'IMY ILY I'm Losing My Mind/Everything's Fine'

3” wide fluorescent yellow ribbed ribbon, hundreds of hand (Singer sewing machine) sewn button holes, Swarovski crystal strands, curtain rods, ziplock bag

I could write an essay on this work but for now, in a nut shell, it speaks broadly on upbringing, shelter, familial care, subtle personality quirks, living remembrance, subconscious memory, instinct, awareness, and customs passed down through generations.

It all started with an heirloom, a small linoleum block cut that my mom hand carved when she was 19 years old… my most prized possession. On it she carved a version of herself looking towards the horizon, flying a kite.
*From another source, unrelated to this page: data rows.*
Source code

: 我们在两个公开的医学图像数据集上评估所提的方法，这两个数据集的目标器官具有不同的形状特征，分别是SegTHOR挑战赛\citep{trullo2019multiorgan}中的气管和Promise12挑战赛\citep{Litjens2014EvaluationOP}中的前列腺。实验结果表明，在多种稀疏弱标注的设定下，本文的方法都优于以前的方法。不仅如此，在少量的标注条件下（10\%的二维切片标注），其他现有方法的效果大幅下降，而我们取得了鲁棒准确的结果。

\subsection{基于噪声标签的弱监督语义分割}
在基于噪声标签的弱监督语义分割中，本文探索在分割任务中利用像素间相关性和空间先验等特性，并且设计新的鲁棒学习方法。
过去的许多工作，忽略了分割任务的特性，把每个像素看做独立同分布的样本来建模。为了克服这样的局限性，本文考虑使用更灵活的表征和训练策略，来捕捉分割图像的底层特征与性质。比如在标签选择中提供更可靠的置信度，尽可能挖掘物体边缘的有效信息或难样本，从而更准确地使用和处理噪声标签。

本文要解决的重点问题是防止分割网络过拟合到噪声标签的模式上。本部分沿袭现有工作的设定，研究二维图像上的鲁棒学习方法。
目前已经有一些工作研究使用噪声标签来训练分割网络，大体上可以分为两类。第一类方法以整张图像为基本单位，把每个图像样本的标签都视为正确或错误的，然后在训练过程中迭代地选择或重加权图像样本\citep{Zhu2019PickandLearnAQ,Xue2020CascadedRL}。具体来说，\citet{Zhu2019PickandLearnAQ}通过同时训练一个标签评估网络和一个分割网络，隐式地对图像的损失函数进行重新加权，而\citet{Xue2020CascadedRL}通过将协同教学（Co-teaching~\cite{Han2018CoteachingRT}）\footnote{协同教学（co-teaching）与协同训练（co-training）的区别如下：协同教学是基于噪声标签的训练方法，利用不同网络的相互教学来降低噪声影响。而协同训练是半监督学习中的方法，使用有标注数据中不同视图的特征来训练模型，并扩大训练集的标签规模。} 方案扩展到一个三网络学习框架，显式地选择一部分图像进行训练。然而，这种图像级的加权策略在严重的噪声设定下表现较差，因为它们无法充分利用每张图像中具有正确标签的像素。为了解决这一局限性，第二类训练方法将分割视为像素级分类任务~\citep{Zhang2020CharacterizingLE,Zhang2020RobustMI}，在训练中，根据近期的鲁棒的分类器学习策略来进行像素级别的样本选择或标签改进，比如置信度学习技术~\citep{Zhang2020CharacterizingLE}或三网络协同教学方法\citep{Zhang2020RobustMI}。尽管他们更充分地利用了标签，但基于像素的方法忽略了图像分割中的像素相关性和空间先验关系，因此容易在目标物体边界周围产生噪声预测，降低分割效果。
On the back, she wrote in pencil “Normal Day—Let me be aware the treasure that you are.”

Titled appropriately in reference to the feeling of needing mama time. (IMY= I Miss You, ILY= I Love You)

The work is an abstraction of that kite she envisioned herself flying, made physical and sharing that feeling with me, through her hand-carved linoleum block cut she made when she was 19 years old. The strand representing that metaphorical kite reel, the crystals denoting the handwritten note my mom wrote to her horizon/future self on the back of her hand-carved linoleum block cut. In search of and reeling in inward treasure.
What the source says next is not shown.